(Actualisé avec contexte, analyse §12 §§16-18)

ADDIS-ABEBA, 21 janvier (Reuters) - Environ 200 soldats de l'armée érythréenne, appuyés par deux chars, ont encerclé lundi le siège du ministère de l'Information à Asmara, la capitale, et réclamé la libération de tous les détenus politiques, a-t-on appris auprès des services de renseignement érythréens.

Les soldats n'ont cependant pas demandé le départ du président Isaias Afewerki, âgé de 66 ans, au pouvoir depuis que l'Erythrée, jusqu'alors éthiopienne, a acquis son indépendance en 1991, officialisée par référendum en 1993.

Les mutins ont forcé le directeur de la radio-télévision nationale à lire un communiqué à l'antenne "pour demander que le gouvernement relâche tous les prisonniers politiques", a dit une source proche des services de renseignement, sous couvert d'anonymat.

Des diplomates basés dans la région ont précisé que la diffusion de la télévision d'Etat s'était arrêté après la lecture du communiqué et que les soldats mutins, qui ne sont pas issus des rangs les plus élevés de l'armée, pourraient avoir pris le contrôle d'autres bâtiments.

Le gouvernement n'a pas commenté la situation.

Le nombre de détenus politiques en Erythrée était estimé l'an dernier entre 5.000 et 10.000 par les Nations unies, qui accusent le gouvernement d'Asmara de mener des exécutions sommaires et des actes de torture.

Les informations sont difficiles à confirmer, car les journalistes étrangers sont rarement autorisés à accéder à l'Erythrée, l'un des pays les plus fermés d'Afrique.

Des opposants au Front populaire pour la démocratie et la justice, le seul parti légal, ont fait état d'une contestation de plus en plus importante au sein de l'armée.

L'Erythrée, dont la population ne compte que six millions d'habitants, dispose de la deuxième armée du continent africain.

RESSOURCES AURIFÈRES

"Les problèmes économiques se sont aggravés, ce qui a dégradé les relations entre le gouvernement et les soldats au cours des derniers mois et semaines", explique un opposant réfugié en Ethiopie.

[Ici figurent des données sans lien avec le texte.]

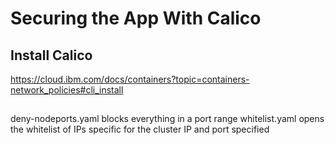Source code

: # Securing the App With Calico


## Install Calico

https://cloud.ibm.com/docs/containers?topic=containers-network_policies#cli_install

## 

deny-nodeports.yaml blocks everything in a port range
whitelist.yaml opens the whitelist of IPs specific for the cluster IP and port specified
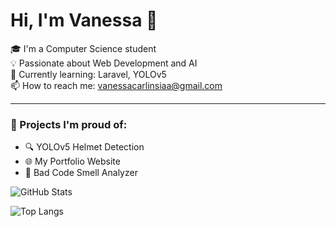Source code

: # Hi, I'm Vanessa 👋

🎓 I'm a Computer Science student  
💡 Passionate about Web Development and AI  
🧠 Currently learning: Laravel, YOLOv5  
📫 How to reach me: vanessacarlinsiaa@gmail.com  

---

### 🌟 Projects I'm proud of:
- 🔍 YOLOv5 Helmet Detection  
- 🌐 My Portfolio Website  
- 🧪 Bad Code Smell Analyzer

![GitHub Stats](https://github-readme-stats.vercel.app/api?username=vanessacarlinsiaa&show_icons=true&theme=radical) 

![Top Langs](https://github-readme-stats.vercel.app/api/top-langs/?username=vanessacarlinsiaa&layout=compact)
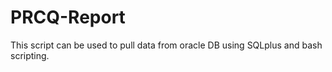 # PRCQ-Report
This script can be used to pull data from oracle DB using SQLplus and bash scripting.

Des diplomates ont appris à Reuters qu'un soldat avait tenté d'assassiner le président Isaias Afewerki en 2009.

Le PIB annuel par habitant du pays est inférieur à 415 euros par habitant, malgré d'importantes ressources aurifères, exploitées par Sunridge Gold, Nevsun Resources et Chalice Gold.

Depuis la guerre qui a opposé l'Erythrée et l'Ethiopie entre 1998 et 2000, les relations restent tendues entre les deux Etats, car Addis-Abeba affirme qu'Asmara soutient et finance des rebelles sur son territoire.

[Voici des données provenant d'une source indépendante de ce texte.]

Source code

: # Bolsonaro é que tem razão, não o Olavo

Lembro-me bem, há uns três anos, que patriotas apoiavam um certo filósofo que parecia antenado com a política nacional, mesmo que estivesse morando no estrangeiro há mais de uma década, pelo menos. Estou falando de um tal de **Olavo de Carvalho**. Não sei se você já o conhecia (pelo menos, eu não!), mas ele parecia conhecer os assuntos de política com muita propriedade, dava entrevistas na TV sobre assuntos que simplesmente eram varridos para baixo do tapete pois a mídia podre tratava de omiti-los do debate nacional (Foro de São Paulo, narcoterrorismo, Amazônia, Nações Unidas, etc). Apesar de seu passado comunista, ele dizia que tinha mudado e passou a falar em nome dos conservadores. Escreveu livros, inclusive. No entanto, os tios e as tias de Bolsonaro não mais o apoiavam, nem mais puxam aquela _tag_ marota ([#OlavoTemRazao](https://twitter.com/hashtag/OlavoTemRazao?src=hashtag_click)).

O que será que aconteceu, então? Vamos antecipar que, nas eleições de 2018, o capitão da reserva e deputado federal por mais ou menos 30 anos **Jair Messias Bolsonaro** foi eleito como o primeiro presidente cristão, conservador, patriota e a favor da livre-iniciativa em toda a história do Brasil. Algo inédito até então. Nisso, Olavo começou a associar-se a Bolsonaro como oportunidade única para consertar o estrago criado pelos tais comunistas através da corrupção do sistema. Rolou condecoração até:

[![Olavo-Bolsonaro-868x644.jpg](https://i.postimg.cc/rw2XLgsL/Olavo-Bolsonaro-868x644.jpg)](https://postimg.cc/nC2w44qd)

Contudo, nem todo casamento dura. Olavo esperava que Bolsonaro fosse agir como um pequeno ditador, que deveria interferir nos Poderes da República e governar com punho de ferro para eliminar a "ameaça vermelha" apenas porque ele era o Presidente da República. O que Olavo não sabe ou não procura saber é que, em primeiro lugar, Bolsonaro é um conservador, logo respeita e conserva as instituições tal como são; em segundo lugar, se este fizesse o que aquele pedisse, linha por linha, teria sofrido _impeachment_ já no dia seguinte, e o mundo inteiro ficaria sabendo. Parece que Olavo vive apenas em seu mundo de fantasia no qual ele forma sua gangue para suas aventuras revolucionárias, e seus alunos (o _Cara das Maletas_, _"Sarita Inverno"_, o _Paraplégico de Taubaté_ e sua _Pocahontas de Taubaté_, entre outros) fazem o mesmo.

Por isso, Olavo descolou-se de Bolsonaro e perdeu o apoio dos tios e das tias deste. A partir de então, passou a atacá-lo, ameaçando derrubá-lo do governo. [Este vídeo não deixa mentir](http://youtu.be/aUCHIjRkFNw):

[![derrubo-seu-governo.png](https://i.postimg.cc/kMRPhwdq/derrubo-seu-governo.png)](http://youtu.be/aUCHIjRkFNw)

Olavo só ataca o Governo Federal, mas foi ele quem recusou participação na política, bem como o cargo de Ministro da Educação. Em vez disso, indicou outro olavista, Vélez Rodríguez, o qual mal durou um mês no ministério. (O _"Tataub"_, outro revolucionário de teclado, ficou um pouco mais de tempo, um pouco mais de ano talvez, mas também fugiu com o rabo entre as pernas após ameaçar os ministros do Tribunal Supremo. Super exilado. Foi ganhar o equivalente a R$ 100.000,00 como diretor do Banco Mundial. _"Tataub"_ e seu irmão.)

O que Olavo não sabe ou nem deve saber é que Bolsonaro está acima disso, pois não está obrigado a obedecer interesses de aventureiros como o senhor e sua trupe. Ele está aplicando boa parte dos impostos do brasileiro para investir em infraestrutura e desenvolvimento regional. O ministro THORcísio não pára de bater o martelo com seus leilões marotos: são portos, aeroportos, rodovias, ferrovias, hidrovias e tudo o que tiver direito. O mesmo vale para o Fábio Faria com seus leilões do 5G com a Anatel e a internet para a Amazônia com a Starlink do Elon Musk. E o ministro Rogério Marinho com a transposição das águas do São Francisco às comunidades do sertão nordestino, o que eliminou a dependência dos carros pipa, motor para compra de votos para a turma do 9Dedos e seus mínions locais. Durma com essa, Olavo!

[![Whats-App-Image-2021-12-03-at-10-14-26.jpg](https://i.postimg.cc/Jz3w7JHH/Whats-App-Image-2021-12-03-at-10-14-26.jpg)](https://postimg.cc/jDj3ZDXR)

Le Conseil de sécurité de l'Onu a par ailleurs décrété un embargo sur les armes à destination et en provenance de l'Erythrée, l'accusant de financer et d'armer les rebelles islamistes des Chabaab en Somalie.

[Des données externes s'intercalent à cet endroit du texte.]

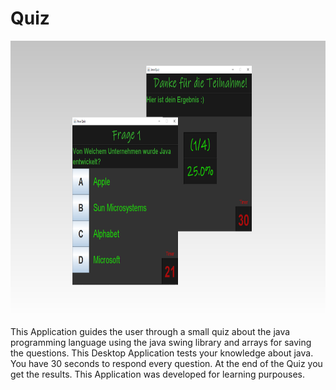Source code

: # Quiz

<img src="https://github.com/agul1no/Quiz/blob/master/JavaQuiz_Mockup.png" width="800" height="440" />

This Application guides the user through a small quiz about the java programming language using the java swing library and arrays for saving the questions. This Desktop Application tests your knowledge about java. You have 30 seconds to respond every question. At the end of the Quiz you get the results.
This Application was developed for learning purpouses.
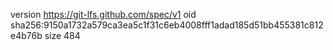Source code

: version https://git-lfs.github.com/spec/v1
oid sha256:9150a1732a579ca3ea5c1f31c6eb4008fff1adad185d51bb455381c812e4b76b
size 484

Asmara dément toutes ces accusations et accuse les Etats-Unis de chercher à chasser du pouvoir Isaias Afewerki, décrit par la diplomatie américaine comme un "dictateur déséquilibré", selon un message révélé par le site Wikileaks en 2009.

D'après la présidence érythréenne, les Etats-Unis, alliés de l'Ethiopie, auraient notamment fait circuler des rumeurs sur une dégradation de l'état de santé d'Isaias Afewerki.

"Isaias, malade ou non, est quelqu'un de rusé qui a survécu à beaucoup de choses et ce serait une erreur de faire prématurément une croix sur lui", prévient J. Peter Pham, directeur de l'Ansari Africa Center, un cercle de réflexions basé à Washington.

"D'un autre côté, la crise économique a peu de chances de s'améliorer et son aggravation a forcément un effet sur les relation entre la dictature et les forces qui la maintiennent au pouvoir", ajoute-t-il. (Aaron Mashoo avec Tesfa Alem Tekle à Mekele, Pascal Liétout, Guy Kerivel et Julien Dury pour le service français, édité par Jean-Philippe Lefief)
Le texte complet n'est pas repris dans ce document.